I am excited yet fearful of how the Reiki session will affect me regarding this dichotomy - that I will be changed or unchanged, restored to faith or confirmed in "realism". After all that, the session is revelatory. My Reiki master knows me and the fears that limit me. After talking with her extensively and undergoing the treatment, I feel more powerful an open than I have in months. I realize that, although our modern intellectual society instructs us to "put away childish things" and views beliefs in omnipotence or greater powers as childlike, narcissistic and deluded, (except in, say, the case of a particular God - but that's another story), it is the very belief in such a power within ourselves to affect change that makes us capable of doing great things. In other words, belief can affect the physical world, and not just our perceptions of it.

When I return home, my cat follows and clings to me day and night. It's like she has sensed a change, feels a difference. Is it my imagination, my mood? Cleared chakras? Has something in me "opened"?

In the following three nights, I dream:

  • I am on an island beset by both zombies and a "perfect storm" at the same time. However, by focusing my chi, I am able to emit blast of energy that repel both the hungry undead and the raging tsunamis.
  • I am not one person, but two seemingly identical twins. Although both appear as slightly androgynous women, one is known to be the "masculine" one, while the other is the "feminine." However, they are always together, and take great joy in journeying together using their power: to fly.
  • I am a crew member on a photo shoot involving models. The client is a wealthy sheik, and when he comes to visit the set, we are all told to dress in the traditional garb of his culture and act in accordance with its customs. I am extremely irritated as I am covered nearly head to toe in colourful fabrics, complete with head scarf and veil. The outfit reveals no flesh, but clings a bit to the figure - a combination of belly dancer and burqa. An assistant to the sheik passes among all the women - models for the shoot and others - and picks those that the sheik wants to join him for conversation, dancing, or whatever. He picks me and, fed up, I bark "No!" and stomp away. He and the director of the shoot follow me, disbelieving, explaining that it is meant as a "compliment" and that, even though it is not my culture, the sheik's ways should be respected. At which point I tell them, in so many cutting yet intelligent words, to kiss my giant dyke ass.
It would seem that I am beginning to realize again that there is power inside me - power that I have been suppressing for some time. It could come out as curiosity, imagination, joy, determination or anger. It is time, however, that it started coming out.

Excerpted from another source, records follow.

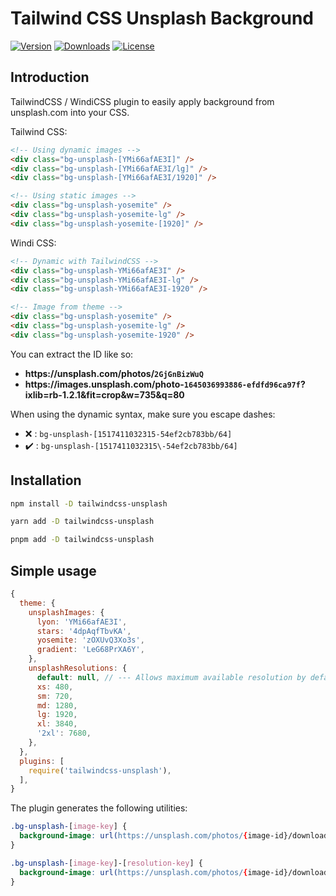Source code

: # Tailwind CSS Unsplash Background

[![Version][npm-version-shield]][npm]
[![Downloads][npm-stats-shield]][npm]
[![License][license-shield]][license]

## Introduction

TailwindCSS / WindiCSS plugin to easily apply background from unsplash.com into your CSS.

Tailwind CSS:
```html
<!-- Using dynamic images -->
<div class="bg-unsplash-[YMi66afAE3I]" />
<div class="bg-unsplash-[YMi66afAE3I/lg]" />
<div class="bg-unsplash-[YMi66afAE3I/1920]" />

<!-- Using static images --> 
<div class="bg-unsplash-yosemite" />
<div class="bg-unsplash-yosemite-lg" />
<div class="bg-unsplash-yosemite-[1920]" />
```

Windi CSS:
```html
<!-- Dynamic with TailwindCSS -->
<div class="bg-unsplash-YMi66afAE3I" />
<div class="bg-unsplash-YMi66afAE3I-lg" />
<div class="bg-unsplash-YMi66afAE3I-1920" />

<!-- Image from theme --> 
<div class="bg-unsplash-yosemite" />
<div class="bg-unsplash-yosemite-lg" />
<div class="bg-unsplash-yosemite-1920" />
```

You can extract the ID like so:

- <b>ht<span>tps://unsplash.com/photos/`2GjGnBizWuQ`</b>
- <b>ht<span>tps://images.unsplash.com/photo-`1645036993886-efdfd96ca97f`?ixlib=rb-1.2.1&fit=crop&w=735&q=80</b>

When using the dynamic syntax, make sure you escape dashes:
- ❌ : `bg-unsplash-[1517411032315-54ef2cb783bb/64]`
- ✔️ : `bg-unsplash-[1517411032315\-54ef2cb783bb/64]`

## Installation

```bash
npm install -D tailwindcss-unsplash
```

```bash
yarn add -D tailwindcss-unsplash
```

```bash
pnpm add -D tailwindcss-unsplash
```

## Simple usage

```js
{
  theme: {
    unsplashImages: {
      lyon: 'YMi66afAE3I',
      stars: '4dpAqfTbvKA',
      yosemite: 'zOXUvQ3Xo3s',
      gradient: 'LeG68PrXA6Y',
    },
    unsplashResolutions: {
      default: null, // --- Allows maximum available resolution by default.
      xs: 480,
      sm: 720,
      md: 1280,
      lg: 1920,
      xl: 3840,
      '2xl': 7680,
    },
  },
  plugins: [
    require('tailwindcss-unsplash'),
  ],
}
```

The plugin generates the following utilities:

```css
.bg-unsplash-[image-key] {
  background-image: url(https://unsplash.com/photos/{image-id}/download;
}

.bg-unsplash-[image-key]-[resolution-key] {
  background-image: url(https://unsplash.com/photos/{image-id}/download?w={resolution};
}
```

[npm]: https://www.npmjs.com/package/tailwindcss-unsplash
[npm-version-shield]: https://img.shields.io/npm/v/tailwindcss-unsplash.svg?style=flat-square
[npm-stats-shield]: https://img.shields.io/npm/dt/tailwindcss-unsplash.svg?style=flat-square
[license]: ./LICENSE
[license-shield]: https://img.shields.io/npm/l/tailwindcss-unsplash.svg?style=flat-square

I have some important decisions coming up, and now is the time for some changes in my life. I must believe in something, and I can start by believing in myself.

4 comments:

Red Seven said...

"I must believe in something, and I can start by believing in myself."

Bingo. I'm neither an atheist nor an agnostic. I call myself a secular humanist. I believe that each of us carries a bit of what one might call "divine" within each of us. I don't look up to see God; I just take a good look around.

FirstNations said...

jump off and fly!

you have better dreams than i do. i dreamed that i was going to build a tourist destination, and re-create a logging town in miniature in my back yard, but in order to do it i had to study logging.
sigh.

BigAssBelle said...

good for you. my aa big book tells me that i find that power "deep down within" and i have found that to be true. you sound good and positive.

claire said...

ooh. good dreams. especially the first two... i'm not sure about the sheik and burqa one. but those sound very positive, very healthy. whether or not the reiki session did anything 'real' (though i have always been inclined to believe that it does work) it seems to have cleared your mind and soothed the soul, if only because you were expecting it to.

good for you. sometimes a good cleansing is enough to snap you out of a funk.